I use Vimba 4.1, I'd prefer to not updrage because I've developed an API on this version (I want to avoid incompatibilities between 4.1 and 4.2), but if the issue insists I'll do it. Although I'd prefer a solution without changing version.

I am not aware of any breaking changes from Vimba4.1 to Vimba4.2 so you should be safe to update with no need for you to change your API. But I do understand, that you are hesitant.
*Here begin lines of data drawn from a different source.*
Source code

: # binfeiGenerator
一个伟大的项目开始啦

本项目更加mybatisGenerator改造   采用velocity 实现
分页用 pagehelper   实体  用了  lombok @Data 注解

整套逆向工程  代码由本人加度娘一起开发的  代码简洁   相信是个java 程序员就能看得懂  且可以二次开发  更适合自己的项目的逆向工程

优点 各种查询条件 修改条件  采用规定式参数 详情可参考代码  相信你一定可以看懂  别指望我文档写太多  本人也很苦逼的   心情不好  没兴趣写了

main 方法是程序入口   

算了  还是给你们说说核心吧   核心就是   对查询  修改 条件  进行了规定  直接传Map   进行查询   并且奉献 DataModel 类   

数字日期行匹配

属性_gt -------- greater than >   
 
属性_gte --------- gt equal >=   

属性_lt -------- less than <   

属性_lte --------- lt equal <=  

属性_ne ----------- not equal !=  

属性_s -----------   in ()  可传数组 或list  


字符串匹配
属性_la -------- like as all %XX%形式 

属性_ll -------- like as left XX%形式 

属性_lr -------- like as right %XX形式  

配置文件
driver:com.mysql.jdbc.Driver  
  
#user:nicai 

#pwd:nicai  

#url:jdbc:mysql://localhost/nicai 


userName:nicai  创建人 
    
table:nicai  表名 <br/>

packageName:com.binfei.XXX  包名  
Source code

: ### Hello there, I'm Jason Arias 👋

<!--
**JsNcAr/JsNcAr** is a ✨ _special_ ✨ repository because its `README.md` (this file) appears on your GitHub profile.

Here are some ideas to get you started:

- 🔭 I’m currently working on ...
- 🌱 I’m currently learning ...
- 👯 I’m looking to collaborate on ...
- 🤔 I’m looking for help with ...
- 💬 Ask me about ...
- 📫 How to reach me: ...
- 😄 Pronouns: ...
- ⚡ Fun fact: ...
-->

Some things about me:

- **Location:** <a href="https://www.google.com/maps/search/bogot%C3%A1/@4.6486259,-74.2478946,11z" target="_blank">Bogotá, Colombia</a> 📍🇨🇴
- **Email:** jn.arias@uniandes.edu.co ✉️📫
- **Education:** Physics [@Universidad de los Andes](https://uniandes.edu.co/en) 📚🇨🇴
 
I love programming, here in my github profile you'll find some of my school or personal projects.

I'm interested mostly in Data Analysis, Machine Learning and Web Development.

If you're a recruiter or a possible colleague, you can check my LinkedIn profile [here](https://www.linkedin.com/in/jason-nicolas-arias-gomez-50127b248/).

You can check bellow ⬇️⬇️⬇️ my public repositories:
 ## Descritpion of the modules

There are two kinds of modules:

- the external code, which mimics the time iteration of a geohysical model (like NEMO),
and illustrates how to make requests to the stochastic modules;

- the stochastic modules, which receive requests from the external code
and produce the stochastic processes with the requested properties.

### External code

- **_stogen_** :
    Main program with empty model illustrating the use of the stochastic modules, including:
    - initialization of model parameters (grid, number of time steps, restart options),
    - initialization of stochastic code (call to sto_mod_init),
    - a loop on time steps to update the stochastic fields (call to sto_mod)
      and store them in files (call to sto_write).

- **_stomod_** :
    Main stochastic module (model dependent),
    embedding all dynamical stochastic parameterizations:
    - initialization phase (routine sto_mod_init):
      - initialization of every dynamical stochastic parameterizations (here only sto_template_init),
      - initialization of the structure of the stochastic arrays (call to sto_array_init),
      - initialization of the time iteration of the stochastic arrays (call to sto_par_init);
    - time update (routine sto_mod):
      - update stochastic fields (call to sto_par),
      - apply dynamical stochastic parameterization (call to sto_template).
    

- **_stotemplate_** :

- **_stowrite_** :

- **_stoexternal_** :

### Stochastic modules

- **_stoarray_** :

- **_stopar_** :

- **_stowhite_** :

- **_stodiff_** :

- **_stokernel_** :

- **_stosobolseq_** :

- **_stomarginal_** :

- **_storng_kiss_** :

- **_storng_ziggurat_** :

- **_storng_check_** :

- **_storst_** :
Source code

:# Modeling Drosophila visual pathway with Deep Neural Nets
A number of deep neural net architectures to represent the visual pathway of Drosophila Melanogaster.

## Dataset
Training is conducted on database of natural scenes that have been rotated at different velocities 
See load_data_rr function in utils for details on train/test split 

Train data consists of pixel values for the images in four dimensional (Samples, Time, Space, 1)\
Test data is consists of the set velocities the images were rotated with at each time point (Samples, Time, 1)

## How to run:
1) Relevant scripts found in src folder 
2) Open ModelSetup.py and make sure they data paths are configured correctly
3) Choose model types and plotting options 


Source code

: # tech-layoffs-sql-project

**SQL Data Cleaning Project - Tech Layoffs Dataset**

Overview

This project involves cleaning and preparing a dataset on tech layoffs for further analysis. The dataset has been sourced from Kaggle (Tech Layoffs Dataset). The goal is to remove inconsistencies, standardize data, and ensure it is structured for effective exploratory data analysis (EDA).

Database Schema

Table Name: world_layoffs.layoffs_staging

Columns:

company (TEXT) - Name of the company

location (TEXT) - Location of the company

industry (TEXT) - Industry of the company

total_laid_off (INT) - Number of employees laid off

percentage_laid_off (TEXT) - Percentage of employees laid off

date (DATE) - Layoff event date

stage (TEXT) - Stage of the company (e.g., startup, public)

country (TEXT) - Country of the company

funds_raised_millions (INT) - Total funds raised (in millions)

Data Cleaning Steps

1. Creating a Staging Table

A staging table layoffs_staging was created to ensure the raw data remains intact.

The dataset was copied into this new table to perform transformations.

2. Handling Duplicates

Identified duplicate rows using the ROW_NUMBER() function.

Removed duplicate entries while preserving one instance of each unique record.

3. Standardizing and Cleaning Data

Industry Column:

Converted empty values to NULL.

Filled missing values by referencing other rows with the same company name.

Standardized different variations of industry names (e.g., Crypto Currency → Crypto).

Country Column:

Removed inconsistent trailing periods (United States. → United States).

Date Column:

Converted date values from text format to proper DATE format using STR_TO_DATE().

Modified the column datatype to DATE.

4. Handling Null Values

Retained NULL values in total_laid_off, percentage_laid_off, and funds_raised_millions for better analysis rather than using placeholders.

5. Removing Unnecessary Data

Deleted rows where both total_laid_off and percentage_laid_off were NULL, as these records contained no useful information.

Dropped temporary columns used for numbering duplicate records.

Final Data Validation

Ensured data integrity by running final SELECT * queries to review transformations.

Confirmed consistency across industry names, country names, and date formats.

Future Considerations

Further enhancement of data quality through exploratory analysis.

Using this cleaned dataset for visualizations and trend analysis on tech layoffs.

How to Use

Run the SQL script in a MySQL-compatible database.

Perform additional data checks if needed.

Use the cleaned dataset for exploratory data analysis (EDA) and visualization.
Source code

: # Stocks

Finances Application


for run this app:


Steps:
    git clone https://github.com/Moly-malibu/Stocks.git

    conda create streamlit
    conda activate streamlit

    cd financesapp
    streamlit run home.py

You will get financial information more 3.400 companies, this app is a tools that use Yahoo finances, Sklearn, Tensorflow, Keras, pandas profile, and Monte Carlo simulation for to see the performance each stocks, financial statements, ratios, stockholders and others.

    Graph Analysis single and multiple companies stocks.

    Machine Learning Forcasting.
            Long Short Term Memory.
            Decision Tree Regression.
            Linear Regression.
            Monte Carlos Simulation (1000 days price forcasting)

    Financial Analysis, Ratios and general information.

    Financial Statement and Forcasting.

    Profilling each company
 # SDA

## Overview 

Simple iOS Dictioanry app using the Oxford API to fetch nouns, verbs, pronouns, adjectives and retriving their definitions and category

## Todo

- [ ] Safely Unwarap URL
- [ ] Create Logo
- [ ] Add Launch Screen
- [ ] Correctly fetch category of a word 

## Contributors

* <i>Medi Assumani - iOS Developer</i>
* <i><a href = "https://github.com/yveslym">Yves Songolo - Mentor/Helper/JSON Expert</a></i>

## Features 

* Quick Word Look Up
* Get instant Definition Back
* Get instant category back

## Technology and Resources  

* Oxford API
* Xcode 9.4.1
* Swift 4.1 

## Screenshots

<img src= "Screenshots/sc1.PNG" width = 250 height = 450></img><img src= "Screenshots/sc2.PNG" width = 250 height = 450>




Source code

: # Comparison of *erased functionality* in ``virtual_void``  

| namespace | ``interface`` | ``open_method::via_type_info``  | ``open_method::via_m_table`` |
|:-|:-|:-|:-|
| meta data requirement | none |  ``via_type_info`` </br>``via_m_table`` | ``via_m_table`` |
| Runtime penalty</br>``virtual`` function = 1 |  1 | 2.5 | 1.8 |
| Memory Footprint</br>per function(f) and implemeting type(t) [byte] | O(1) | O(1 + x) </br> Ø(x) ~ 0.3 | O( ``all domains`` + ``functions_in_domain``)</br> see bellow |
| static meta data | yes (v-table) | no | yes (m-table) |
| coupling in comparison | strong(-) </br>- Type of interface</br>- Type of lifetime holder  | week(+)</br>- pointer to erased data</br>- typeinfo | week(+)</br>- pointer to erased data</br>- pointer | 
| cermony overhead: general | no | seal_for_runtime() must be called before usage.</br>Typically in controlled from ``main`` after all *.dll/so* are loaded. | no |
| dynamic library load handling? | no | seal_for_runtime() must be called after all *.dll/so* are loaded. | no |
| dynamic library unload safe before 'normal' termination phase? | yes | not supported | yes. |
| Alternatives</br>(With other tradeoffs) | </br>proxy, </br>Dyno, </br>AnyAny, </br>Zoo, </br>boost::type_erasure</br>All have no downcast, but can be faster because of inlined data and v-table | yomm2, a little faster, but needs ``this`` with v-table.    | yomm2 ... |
The first thing I would suggest you try is changing the value of MaxTransferSize in the VimbaUSBTL.xml file to use a value of 262144 (this is also the new default value in Vimba4.2 and above for Linux). In my experience this already had a great impact on the USB streaming performance. Also remember to uncomment the actual setting itself in that file (xml comments are indicated by <!-- THIS IS COMMENTED OUT --> ). Please perform the following change to apply the larger value for MaxTransferSize:

-    <!-- <MaxTransferSize>262144</MaxTransferSize> -->
+    <MaxTransferSize>262144</MaxTransferSize>

I hope this stabilizes your USB streaming. However you should definitely handle incomplete frames in your code as they can happen during normal operation. USB does not provide bandwidth guarantees and might occasionally fail to transfer all data for a frame in time. So having code that is able to work around such cases is definitely recommended.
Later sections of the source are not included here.